September - One Day at a Time

I write something nearly every day. I've kept a journal since the fall of 1989. For years I've wanted to join the group of daily bloggers, but my problem is I lack discipline. Not just discipline in writing and publishing, but discipline in all kinds of habits.

Even if its gibberish, I'm going to put something onto this site every day for September. If I don't do it now, when do I think it's going to happen? It's not like I feel like I need to do it... this is something I actually want to do. Just like I want to ride my bike every day. Just like I want to meditate every day. Just like I want to read every day. The list goes on. I'm going to do it this month, and this is Day 1.

Today's reading from Melody Beattie's The Language of Letting Go had to do with patience. "... some things take time. Sometimes, we have lessons to learn first, lessons that prepare us so we can accept the good we deserve. Be patient. Relax and trust. Let go."
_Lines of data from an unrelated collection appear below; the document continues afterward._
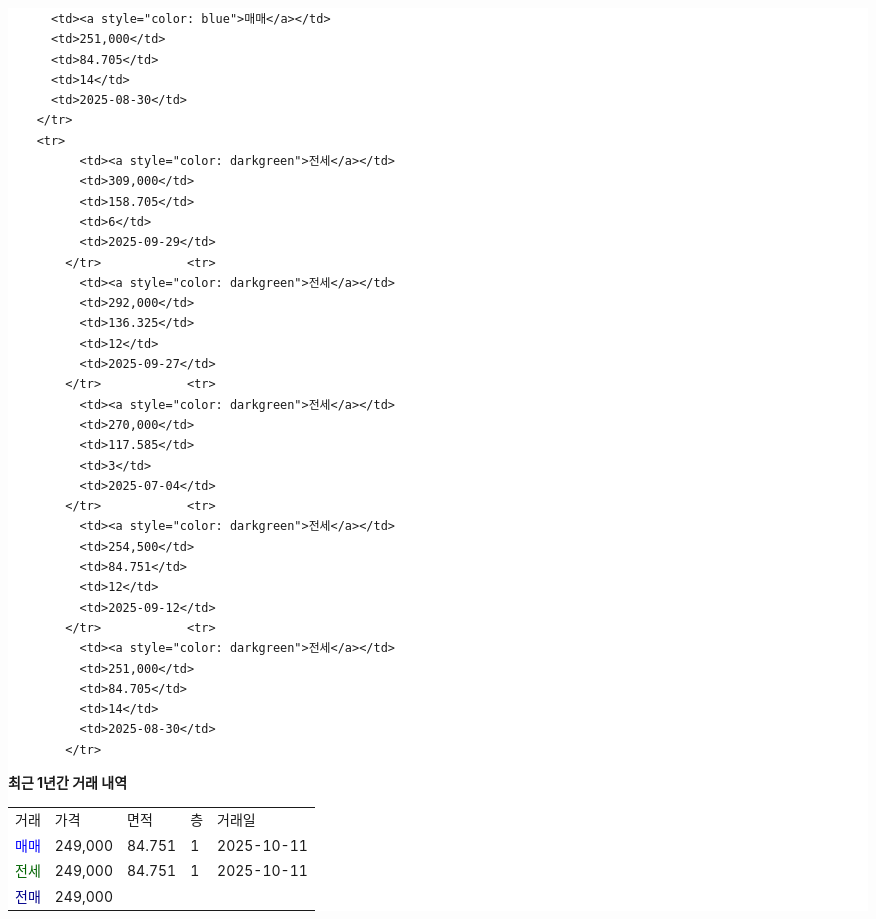           <td><a style="color: blue">매매</a></td>
          <td>251,000</td>
          <td>84.705</td>
          <td>14</td>
          <td>2025-08-30</td>
        </tr>        
        <tr>
              <td><a style="color: darkgreen">전세</a></td>
              <td>309,000</td>
              <td>158.705</td>
              <td>6</td>
              <td>2025-09-29</td>
            </tr>            <tr>
              <td><a style="color: darkgreen">전세</a></td>
              <td>292,000</td>
              <td>136.325</td>
              <td>12</td>
              <td>2025-09-27</td>
            </tr>            <tr>
              <td><a style="color: darkgreen">전세</a></td>
              <td>270,000</td>
              <td>117.585</td>
              <td>3</td>
              <td>2025-07-04</td>
            </tr>            <tr>
              <td><a style="color: darkgreen">전세</a></td>
              <td>254,500</td>
              <td>84.751</td>
              <td>12</td>
              <td>2025-09-12</td>
            </tr>            <tr>
              <td><a style="color: darkgreen">전세</a></td>
              <td>251,000</td>
              <td>84.705</td>
              <td>14</td>
              <td>2025-08-30</td>
            </tr>        
    
</table>

<b>최근 1년간 거래 내역</b>

<table class="sortable">
    <tr>
      <td>거래</td>
      <td>가격</td>
      <td>면적</td>
      <td>층</td>
      <td>거래일</td>
    </tr>
    <tr>
      <td><a style="color: blue">매매</a></td>
      <td>249,000</td>
      <td>84.751</td>
      <td>1</td>
      <td>2025-10-11</td>
    </tr>          <tr>
      <td><a style="color: darkgreen">전세</a></td>
      <td>249,000</td>
      <td>84.751</td>
      <td>1</td>
      <td>2025-10-11</td>
    </tr>          <tr>
      <td><a style="color: darkblue">전매</a></td>
      <td>249,000</td>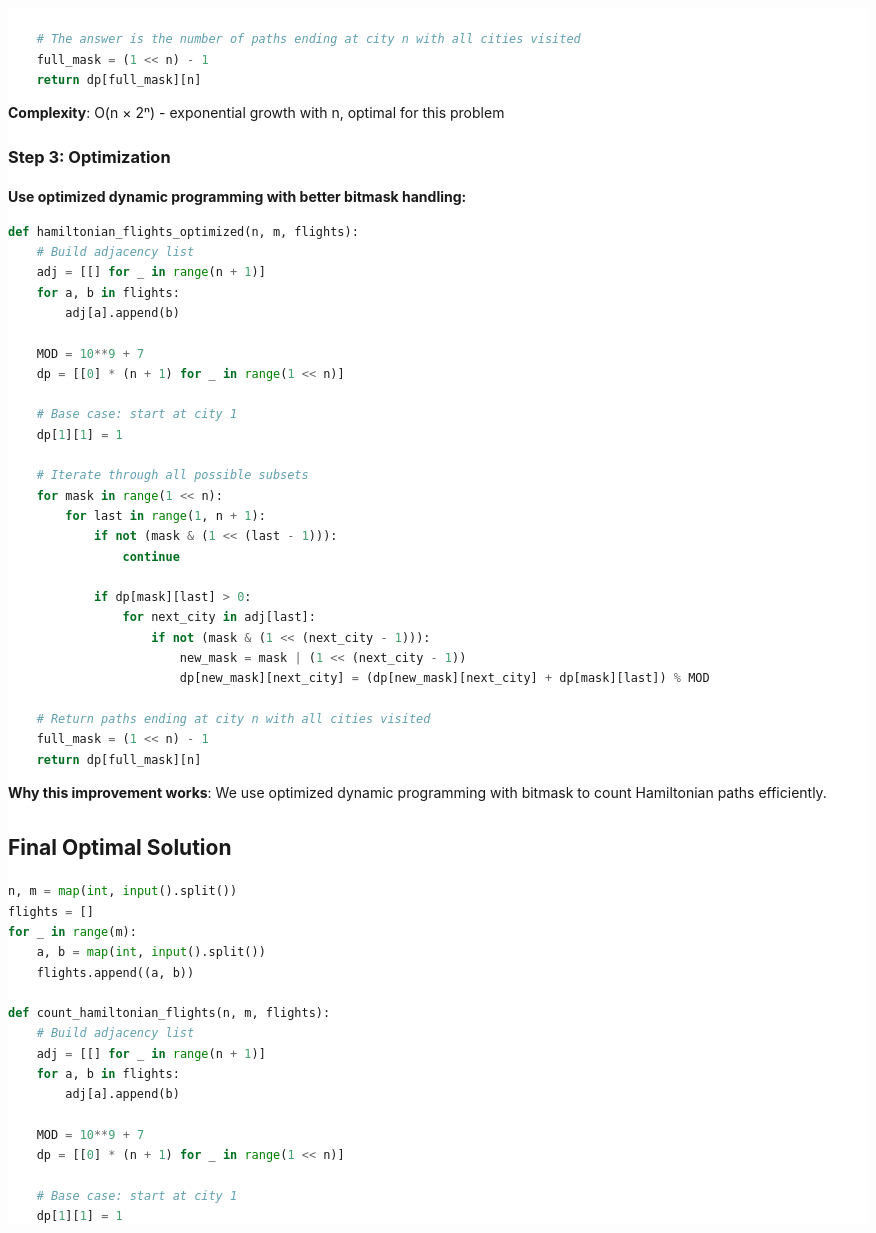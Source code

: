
 ```python
    
    # The answer is the number of paths ending at city n with all cities visited
    full_mask = (1 << n) - 1
    return dp[full_mask][n]
```

**Complexity**: O(n × 2ⁿ) - exponential growth with n, optimal for this problem

### Step 3: Optimization
**Use optimized dynamic programming with better bitmask handling:**

```python
def hamiltonian_flights_optimized(n, m, flights):
    # Build adjacency list
    adj = [[] for _ in range(n + 1)]
    for a, b in flights:
        adj[a].append(b)
    
    MOD = 10**9 + 7
    dp = [[0] * (n + 1) for _ in range(1 << n)]
    
    # Base case: start at city 1
    dp[1][1] = 1
    
    # Iterate through all possible subsets
    for mask in range(1 << n):
        for last in range(1, n + 1):
            if not (mask & (1 << (last - 1))):
                continue
            
            if dp[mask][last] > 0:
                for next_city in adj[last]:
                    if not (mask & (1 << (next_city - 1))):
                        new_mask = mask | (1 << (next_city - 1))
                        dp[new_mask][next_city] = (dp[new_mask][next_city] + dp[mask][last]) % MOD
    
    # Return paths ending at city n with all cities visited
    full_mask = (1 << n) - 1
    return dp[full_mask][n]
```

**Why this improvement works**: We use optimized dynamic programming with bitmask to count Hamiltonian paths efficiently.

## Final Optimal Solution

```python
n, m = map(int, input().split())
flights = []
for _ in range(m):
    a, b = map(int, input().split())
    flights.append((a, b))

def count_hamiltonian_flights(n, m, flights):
    # Build adjacency list
    adj = [[] for _ in range(n + 1)]
    for a, b in flights:
        adj[a].append(b)
    
    MOD = 10**9 + 7
    dp = [[0] * (n + 1) for _ in range(1 << n)]
    
    # Base case: start at city 1
    dp[1][1] = 1
```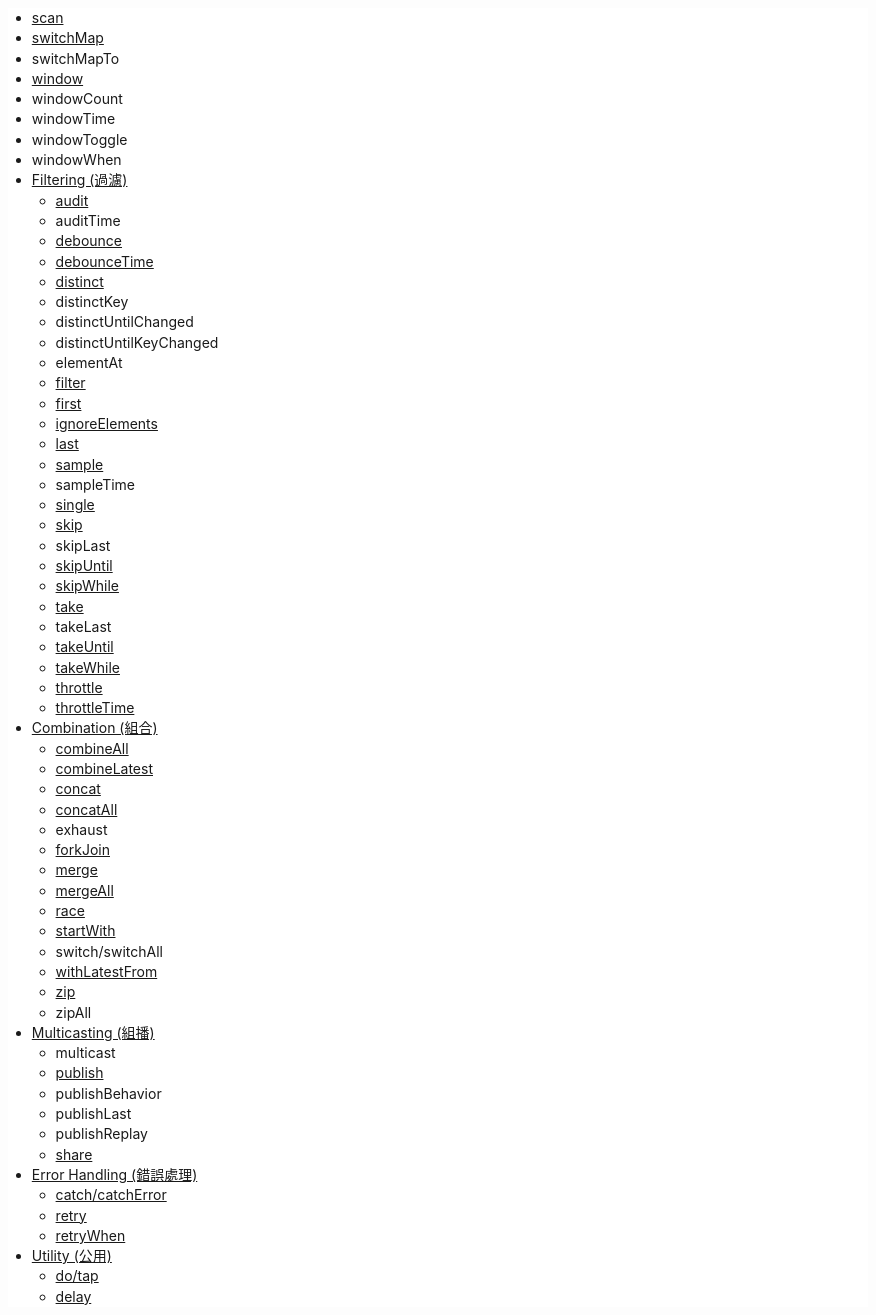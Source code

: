   * [scan](#scan)
  * [switchMap](#switchmap)
  * switchMapTo
  * [window](#window)
  * windowCount
  * windowTime
  * windowToggle
  * windowWhen
* [Filtering (過濾)](#filtering-過濾)
  * [audit](#audit)
  * auditTime
  * [debounce](#debounce)
  * [debounceTime](#debouncetime)
  * [distinct](#distinct)
  * distinctKey
  * distinctUntilChanged
  * distinctUntilKeyChanged
  * elementAt
  * [filter](#filter)
  * [first](#first)
  * [ignoreElements](#ignoreelements)
  * [last](#last)
  * [sample](#sample)
  * sampleTime
  * [single](#single)
  * [skip](#skip)
  * skipLast
  * [skipUntil](#skipuntil)
  * [skipWhile](#skipwhile)
  * [take](#take)
  * takeLast
  * [takeUntil](#takeuntil)
  * [takeWhile](#takewhile)
  * [throttle](#throttle)
  * [throttleTime](#throttletime)
* [Combination (組合)](#combination-組合)
  * [combineAll](#combineall)
  * [combineLatest](#combinelatest)
  * [concat](#concat)
  * [concatAll](#concatall)
  * exhaust
  * [forkJoin](#forkjoin)
  * [merge](#merge)
  * [mergeAll](#mergeall)
  * [race](#race)
  * [startWith](#startwith)
  * switch/switchAll
  * [withLatestFrom](#withlatestfrom)
  * [zip](#zip)
  * zipAll
* [Multicasting (組播)](#multicasting-組播)
  * multicast
  * [publish](#publish)
  * publishBehavior
  * publishLast
  * publishReplay
  * [share](#share)
* [Error Handling (錯誤處理)](#error-handling-錯誤處理)
  * [catch/catchError](#catch)
  * [retry](#retry)
  * [retryWhen](#retrywhen)
* [Utility (公用)](#utility-公用)
  * [do/tap](#do)
  * [delay](#delay)
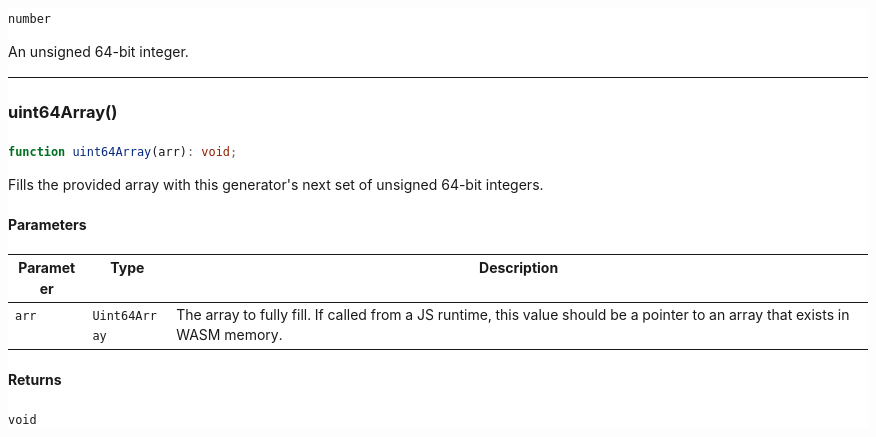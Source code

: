 `number`

An unsigned 64-bit integer.

***

### uint64Array()

```ts
function uint64Array(arr): void;
```

Fills the provided array with this generator's next set of unsigned 64-bit integers.

#### Parameters

| Parameter | Type | Description |
| ------ | ------ | ------ |
| `arr` | `Uint64Array` | The array to fully fill. If called from a JS runtime, this value should be a pointer to an array that exists in WASM memory. |

#### Returns

`void`
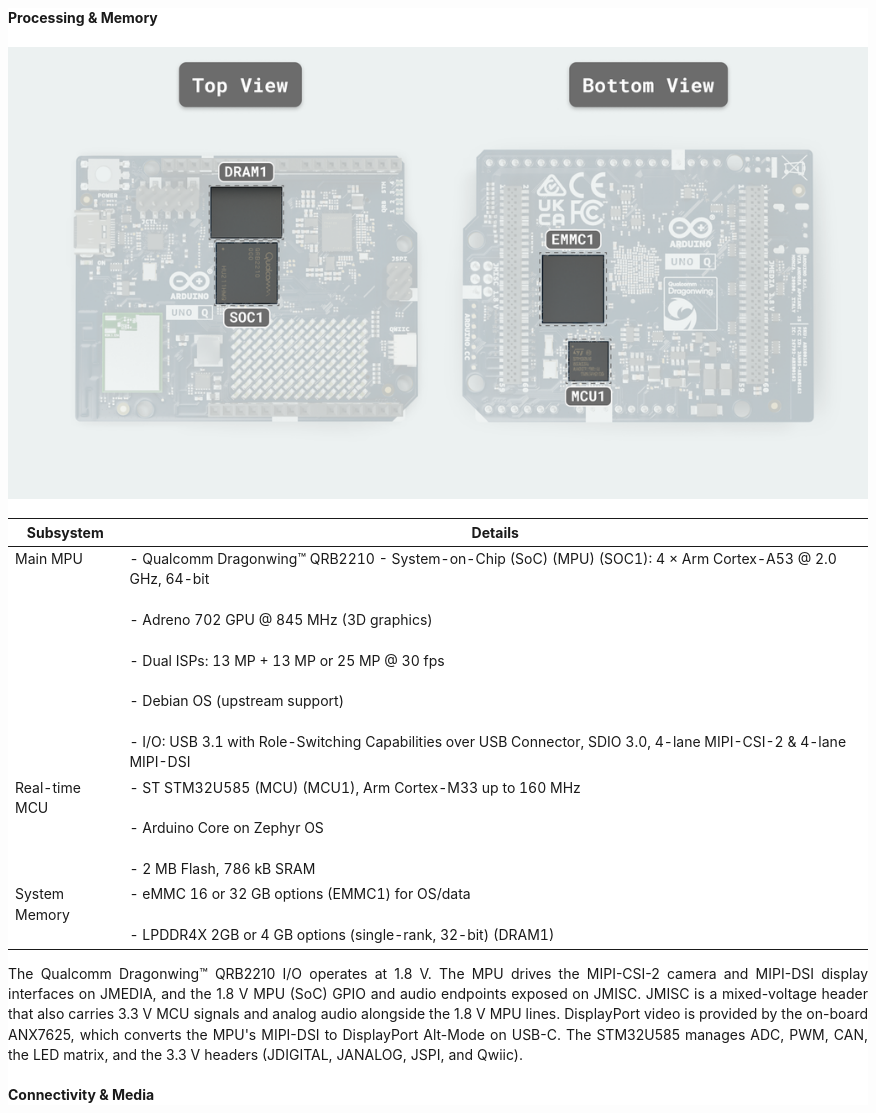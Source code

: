 #### Processing & Memory

![](assets/ABX00162-ABX00173-main-components.png)

| **Subsystem** | **Details**                                                                                                                                                                                                                                                                                                                                                                         |
|---------------|-------------------------------------------------------------------------------------------------------------------------------------------------------------------------------------------------------------------------------------------------------------------------------------------------------------------------------------------------------------------------------------|
| Main MPU      | - Qualcomm Dragonwing™ QRB2210 - System-on-Chip (SoC) (MPU) (SOC1): 4 × Arm Cortex-A53 @ 2.0 GHz, 64-bit <br></br>- Adreno 702 GPU @ 845 MHz (3D graphics) <br></br>- Dual ISPs: 13 MP + 13 MP or 25 MP @ 30 fps <br></br>- Debian OS (upstream support) <br></br>- I/O: USB 3.1 with Role-Switching Capabilities over USB Connector, SDIO 3.0, 4-lane MIPI-CSI-2 & 4-lane MIPI-DSI |
| Real-time MCU | - ST STM32U585 (MCU) (MCU1), Arm Cortex-M33 up to 160 MHz <br></br>- Arduino Core on Zephyr OS <br></br>- 2 MB Flash, 786 kB SRAM                                                                                                                                                                                                                                                   |
| System Memory | - eMMC 16 or 32 GB options (EMMC1) for OS/data <br></br>- LPDDR4X 2GB or 4 GB options (single-rank, 32-bit) (DRAM1)                                                                                                                                                                                                                                                                 |

<p style="text-align: justify;">The Qualcomm Dragonwing™ QRB2210 I/O operates at 1.8 V.
The MPU drives the MIPI-CSI-2 camera and MIPI-DSI display interfaces on JMEDIA, and the 1.8 V MPU (SoC) GPIO and audio endpoints exposed on JMISC.
JMISC is a mixed-voltage header that also carries 3.3 V MCU signals and analog audio alongside the 1.8 V MPU lines. DisplayPort video is provided by the on-board ANX7625, which converts the MPU's MIPI-DSI to DisplayPort Alt-Mode on USB-C.
The STM32U585 manages ADC, PWM, CAN, the LED matrix, and the 3.3 V headers (JDIGITAL, JANALOG, JSPI, and Qwiic).</p>

#### Connectivity & Media
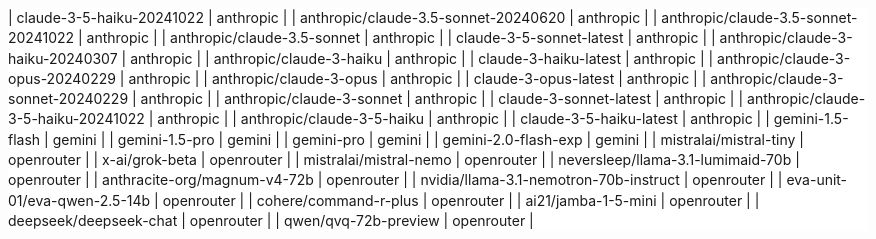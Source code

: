 | claude-3-5-haiku-20241022                      | anthropic   |
| anthropic/claude-3.5-sonnet-20240620           | anthropic   |
| anthropic/claude-3.5-sonnet-20241022           | anthropic   |
| anthropic/claude-3.5-sonnet                    | anthropic   |
| claude-3-5-sonnet-latest                       | anthropic   |
| anthropic/claude-3-haiku-20240307              | anthropic   |
| anthropic/claude-3-haiku                       | anthropic   |
| claude-3-haiku-latest                          | anthropic   |
| anthropic/claude-3-opus-20240229               | anthropic   |
| anthropic/claude-3-opus                        | anthropic   |
| claude-3-opus-latest                           | anthropic   |
| anthropic/claude-3-sonnet-20240229             | anthropic   |
| anthropic/claude-3-sonnet                      | anthropic   |
| claude-3-sonnet-latest                         | anthropic   |
| anthropic/claude-3-5-haiku-20241022            | anthropic   |
| anthropic/claude-3-5-haiku                     | anthropic   |
| claude-3-5-haiku-latest                        | anthropic   |
| gemini-1.5-flash                               | gemini      |
| gemini-1.5-pro                                 | gemini      |
| gemini-pro                                     | gemini      |
| gemini-2.0-flash-exp                           | gemini      |
| mistralai/mistral-tiny                         | openrouter  |
| x-ai/grok-beta                                 | openrouter  |
| mistralai/mistral-nemo                         | openrouter  |
| neversleep/llama-3.1-lumimaid-70b              | openrouter  |
| anthracite-org/magnum-v4-72b                   | openrouter  |
| nvidia/llama-3.1-nemotron-70b-instruct         | openrouter  |
| eva-unit-01/eva-qwen-2.5-14b                   | openrouter  |
| cohere/command-r-plus                          | openrouter  |
| ai21/jamba-1-5-mini                            | openrouter  |
| deepseek/deepseek-chat                         | openrouter  |
| qwen/qvq-72b-preview                           | openrouter  |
I've been working on letting go of so many blockades in my life for nearly 9 months on a daily basis, and in so many cases its been incredibly helpful and freeing. But part of letting go is simply accepting the fact that I'll never be perfect at the things I most want to do. Just because I'm imperfect (and even less) at activities I actually gain pleasure and fulfillment from doing doesn't mean I should just wait until some time in the future when the stars align a little better than they are today.

In fact, the stars are always in the same place, they are always aligned, so the time is now.